18. A method according to claim 17, wherein said relaying step is performed via at least one of: a cellular network, a PSTN network, a web network, a local network, an IP network, a low bit rate cellular protocol, a CDMA variation protocol, a WAP protocol, an email, an SMS, a disk-on-key, a file transfer media or combinations thereof.

19. (canceled)

20. A method according to claim 13, for use in transcribing at least one of an online meeting through cellular handsets, an online meeting through IP/PBX phones, an online phone conversation, offline recorded speech, and other recorded speech, into text.

21. (canceled)

22. (canceled)

23. (canceled)

24. A method according to any of claims 1-23, wherein said method is applied to an application selected from: transcription in cellular telephony, transcription in IP/PBX telephony, off-line transcription of speech, call center efficient handling of incoming calls, data mining of calls at call centers, data mining of voice or sound databases at internet websites, text beeper messaging, cellular phone hand-free SMS messaging, cellular phone hand-free email, low bit rate conversation, and in assisting disabled user communication.

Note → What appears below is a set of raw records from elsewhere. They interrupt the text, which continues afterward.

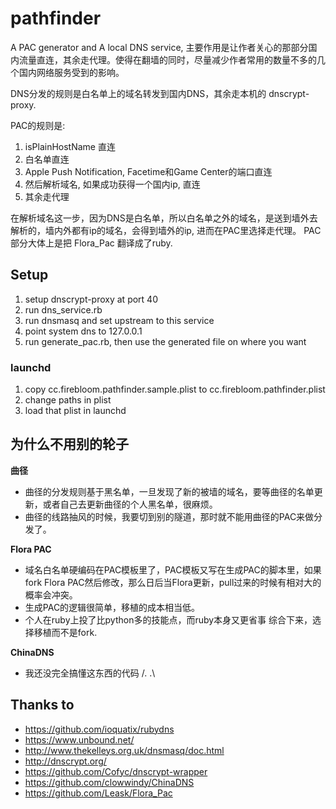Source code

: pathfinder
===========
A PAC generator and A local DNS service, 主要作用是让作者关心的那部分国内流量直连，其余走代理。使得在翻墙的同时，尽量减少作者常用的数量不多的几个国内网络服务受到的影响。

DNS分发的规则是白名单上的域名转发到国内DNS，其余走本机的 dnscrypt-proxy.

PAC的规则是:

1. isPlainHostName 直连
1. 白名单直连
1. Apple Push Notification, Facetime和Game Center的端口直连
1. 然后解析域名, 如果成功获得一个国内ip, 直连
1. 其余走代理

在解析域名这一步，因为DNS是白名单，所以白名单之外的域名，是送到墙外去解析的，墙内外都有ip的域名，会得到墙外的ip, 进而在PAC里选择走代理。
PAC部分大体上是把 Flora_Pac 翻译成了ruby. 

Setup
------

1. setup dnscrypt-proxy at port 40
1. run dns_service.rb
1. run dnsmasq and set upstream to this service
1. point system dns to 127.0.0.1
1. run generate_pac.rb, then use the generated file on where you want

### launchd
1. copy cc.firebloom.pathfinder.sample.plist to cc.firebloom.pathfinder.plist
1. change paths in plist
1. load that plist in launchd

为什么不用别的轮子
----------------
**曲径**
- 曲径的分发规则基于黑名单，一旦发现了新的被墙的域名，要等曲径的名单更新，或者自己去更新曲径的个人黑名单，很麻烦。
- 曲径的线路抽风的时候，我要切到别的隧道，那时就不能用曲径的PAC来做分发了。

**Flora PAC**
- 域名白名单硬编码在PAC模板里了，PAC模板又写在生成PAC的脚本里，如果fork Flora PAC然后修改，那么日后当Flora更新，pull过来的时候有相对大的概率会冲突。
- 生成PAC的逻辑很简单，移植的成本相当低。
- 个人在ruby上投了比python多的技能点，而ruby本身又更省事
综合下来，选择移植而不是fork.

**ChinaDNS**
- 我还没完全搞懂这东西的代码 /. .\

Thanks to
----------

- https://github.com/ioquatix/rubydns
- https://www.unbound.net/
- http://www.thekelleys.org.uk/dnsmasq/doc.html
- http://dnscrypt.org/
- https://github.com/Cofyc/dnscrypt-wrapper
- https://github.com/clowwindy/ChinaDNS
- https://github.com/Leask/Flora_Pac
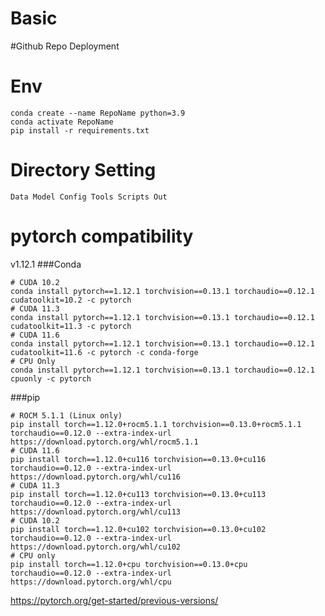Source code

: # Basic
 
#Github Repo Deployment

# Env

    conda create --name RepoName python=3.9
    conda activate RepoName
    pip install -r requirements.txt

# Directory Setting

`
Data
Model
Config
Tools
Scripts
Out
`


# pytorch compatibility

v1.12.1
###Conda

    # CUDA 10.2
    conda install pytorch==1.12.1 torchvision==0.13.1 torchaudio==0.12.1 cudatoolkit=10.2 -c pytorch
    # CUDA 11.3
    conda install pytorch==1.12.1 torchvision==0.13.1 torchaudio==0.12.1 cudatoolkit=11.3 -c pytorch
    # CUDA 11.6
    conda install pytorch==1.12.1 torchvision==0.13.1 torchaudio==0.12.1 cudatoolkit=11.6 -c pytorch -c conda-forge
    # CPU Only
    conda install pytorch==1.12.1 torchvision==0.13.1 torchaudio==0.12.1 cpuonly -c pytorch

###pip

    # ROCM 5.1.1 (Linux only)
    pip install torch==1.12.0+rocm5.1.1 torchvision==0.13.0+rocm5.1.1 torchaudio==0.12.0 --extra-index-url  https://download.pytorch.org/whl/rocm5.1.1
    # CUDA 11.6
    pip install torch==1.12.0+cu116 torchvision==0.13.0+cu116 torchaudio==0.12.0 --extra-index-url https://download.pytorch.org/whl/cu116
    # CUDA 11.3
    pip install torch==1.12.0+cu113 torchvision==0.13.0+cu113 torchaudio==0.12.0 --extra-index-url https://download.pytorch.org/whl/cu113
    # CUDA 10.2
    pip install torch==1.12.0+cu102 torchvision==0.13.0+cu102 torchaudio==0.12.0 --extra-index-url https://download.pytorch.org/whl/cu102
    # CPU only
    pip install torch==1.12.0+cpu torchvision==0.13.0+cpu torchaudio==0.12.0 --extra-index-url https://download.pytorch.org/whl/cpu

https://pytorch.org/get-started/previous-versions/ 
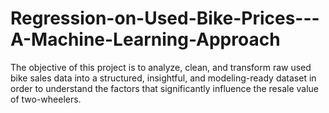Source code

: # Regression-on-Used-Bike-Prices---A-Machine-Learning-Approach
The objective of this project is to analyze, clean, and transform raw used bike sales data into a structured, insightful, and modeling-ready dataset in order to understand the factors that significantly influence the resale value of two-wheelers.
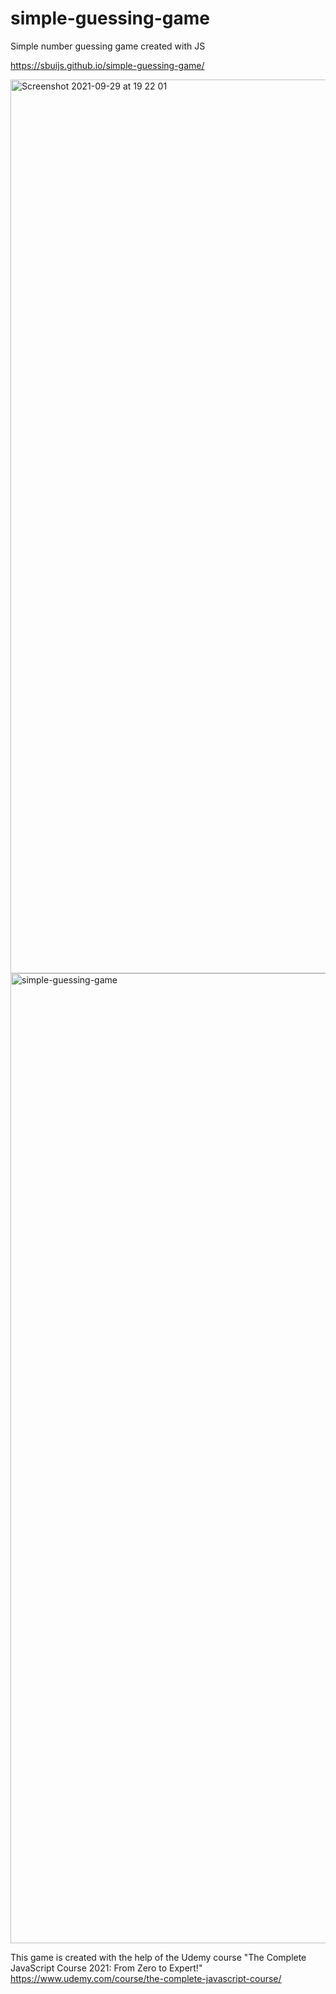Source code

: # simple-guessing-game
Simple number guessing game created with JS 

https://sbuijs.github.io/simple-guessing-game/

<img width="1430" alt="Screenshot 2021-09-29 at 19 22 01" src="https://user-images.githubusercontent.com/1607627/135318171-15695f34-5a61-459a-ad8d-2fa0f0ee0520.png">

<img width="1552" alt="simple-guessing-game" src="https://user-images.githubusercontent.com/1607627/165161199-55d1c5bd-8ce8-4287-8c11-8f24d87e1366.png">

This game is created with the help of the Udemy course 
"The Complete JavaScript Course 2021: From Zero to Expert!"
https://www.udemy.com/course/the-complete-javascript-course/



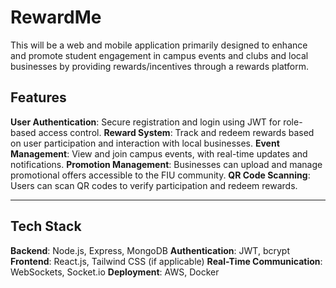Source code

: # RewardMe
This will be a web and mobile application primarily designed to enhance and promote student engagement in campus events and clubs and local businesses by providing rewards/incentives through a rewards platform.

**Features**
-------------
**User Authentication**: Secure registration and login using JWT for role-based access control.
**Reward System**: Track and redeem rewards based on user participation and interaction with local businesses.
**Event Management**: View and join campus events, with real-time updates and notifications.
**Promotion Management**: Businesses can upload and manage promotional offers accessible to the FIU community.
**QR Code Scanning**: Users can scan QR codes to verify participation and redeem rewards.

---------------------------------------------------------------------------------------------------------------

**Tech Stack**
---------------
**Backend**: Node.js, Express, MongoDB
**Authentication**: JWT, bcrypt
**Frontend**: React.js, Tailwind CSS (if applicable)
**Real-Time Communication**: WebSockets, Socket.io
**Deployment**: AWS, Docker
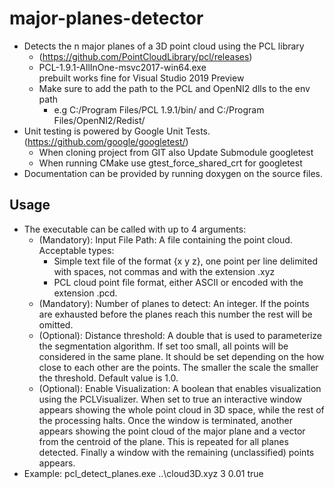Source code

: # major-planes-detector #
- Detects the n major planes of a 3D point cloud using the PCL library
    - (https://github.com/PointCloudLibrary/pcl/releases)
    - PCL-1.9.1-AllInOne-msvc2017-win64.exe<br /> prebuilt works fine for Visual Studio 2019 Preview
    - Make sure to add the path to the PCL and OpenNI2 dlls to the env path
        - e.g C:/Program Files/PCL 1.9.1/bin/ and C:/Program Files/OpenNI2/Redist/
- Unit testing is powered by Google Unit Tests. (https://github.com/google/googletest/)
    - When cloning project from GIT also Update Submodule googletest
    - When running CMake use gtest_force_shared_crt for googletest
- Documentation can be provided by running doxygen on the source files.

## Usage ##
- The executable can be called with up to 4 arguments:
    - (Mandatory): Input File Path: A file containing the point cloud. Acceptable types:
        - Simple text file of the format {x y z}, one point per line delimited with spaces, not commas and with the extension .xyz
        - PCL cloud point file format, either ASCII or encoded with the extension .pcd.
    - (Mandatory): Number of planes to detect: An integer. If the points are exhausted before the planes reach this number the rest will be omitted.
    - (Optional): Distance threshold: A double that is used to parameterize the segmentation algorithm. If set too small, all points will be considered in the same plane. It should be set depending on the how close to each other are the points. The smaller the scale the smaller the threshold. Default value is 1.0.
    - (Optional): Enable Visualization: A boolean that enables visualization using the PCLVisualizer. When set to true an interactive window appears showing the whole point cloud in 3D space, while the rest of the processing halts. Once the window is terminated, another appears showing the point cloud of the major plane and a vector from the centroid of the plane. This is repeated for all planes detected. Finally a window with the remaining (unclassified) points appears.
- Example: pcl_detect_planes.exe ..\cloud3D.xyz 3 0.01 true
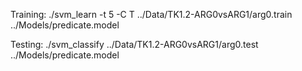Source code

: Training:
    ./svm_learn -t 5 -C T ../Data/TK1.2-ARG0vsARG1/arg0.train ../Models/predicate.model

Testing:
    ./svm_classify ../Data/TK1.2-ARG0vsARG1/arg0.test ../Models/predicate.model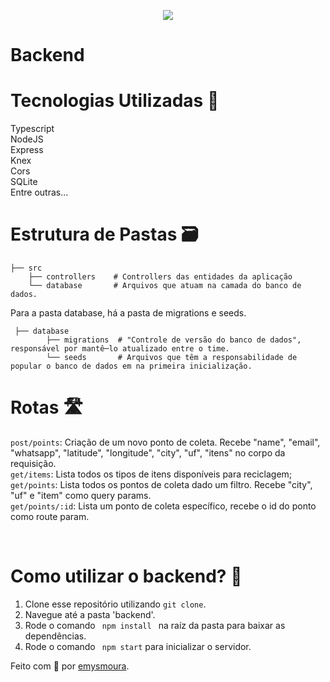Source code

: <p align="center">
  <img src="/web/src/assets/logo.svg"/>
</p>

# Backend

# Tecnologias Utilizadas 🚀
Typescript</br>
NodeJS<br />
Express<br />
Knex<br />
Cors<br />
SQLite<br />
Entre outras...

# Estrutura de Pastas 🗃️

    ├── src
        ├── controllers    # Controllers das entidades da aplicação
        └── database       # Arquivos que atuam na camada do banco de dados.

Para a pasta database, há a pasta de migrations e seeds.
                 
     ├── database
            ├── migrations  # "Controle de versão do banco de dados", responsável por mantê─lo atualizado entre o time.
            └── seeds       # Arquivos que têm a responsabilidade de popular o banco de dados em na primeira inicialização.

# Rotas 🛣️
<code>post/points</code>: Criação de um novo ponto de coleta. Recebe "name", "email", "whatsapp", "latitude", "longitude",
"city", "uf", "itens" no corpo da requisição. <br />
<code>get/items</code>: Lista todos os tipos de itens disponíveis para reciclagem; <br />
<code>get/points</code>: Lista todos os pontos de coleta dado um filtro. Recebe "city", "uf" e "item" como query params.<br />
<code>get/points/:id</code>: Lista um ponto de coleta específico, recebe o id do ponto como route param.<br />

<br />

# Como utilizar o backend? 🤔
  1. Clone esse repositório utilizando <code>git clone</code>.
  2. Navegue até a pasta 'backend'.
  3. Rode o comando <code> npm install </code> na raíz da pasta para baixar as dependências.
  4. Rode o comando <code> npm start</code> para inicializar o servidor.


Feito com 💜 por <a href="https://github.com/emysmoura/" target="_blank">emysmoura</a>.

25. A method according to any of claims 1-24, wherein said detecting step comprises representing a vowel as one of: a single letter representation and a double letter representation.

26. A method according to claim 1-24, wherein said creating syllables comprises the linking of consonant to anchor vowel as one of: tail of previous syllable or head on next syllable according to its duration.

27. A method according to claim 1-24, wherein said creating syllables comprising joined successive vowels in a single syllable.

28. (canceled)

29. A method for accurate vowel detection in speech to text conversion, substantially as shown in the figures.

30. A system for accurate vowel detection in speech to text conversion, substantially as shown in the figures.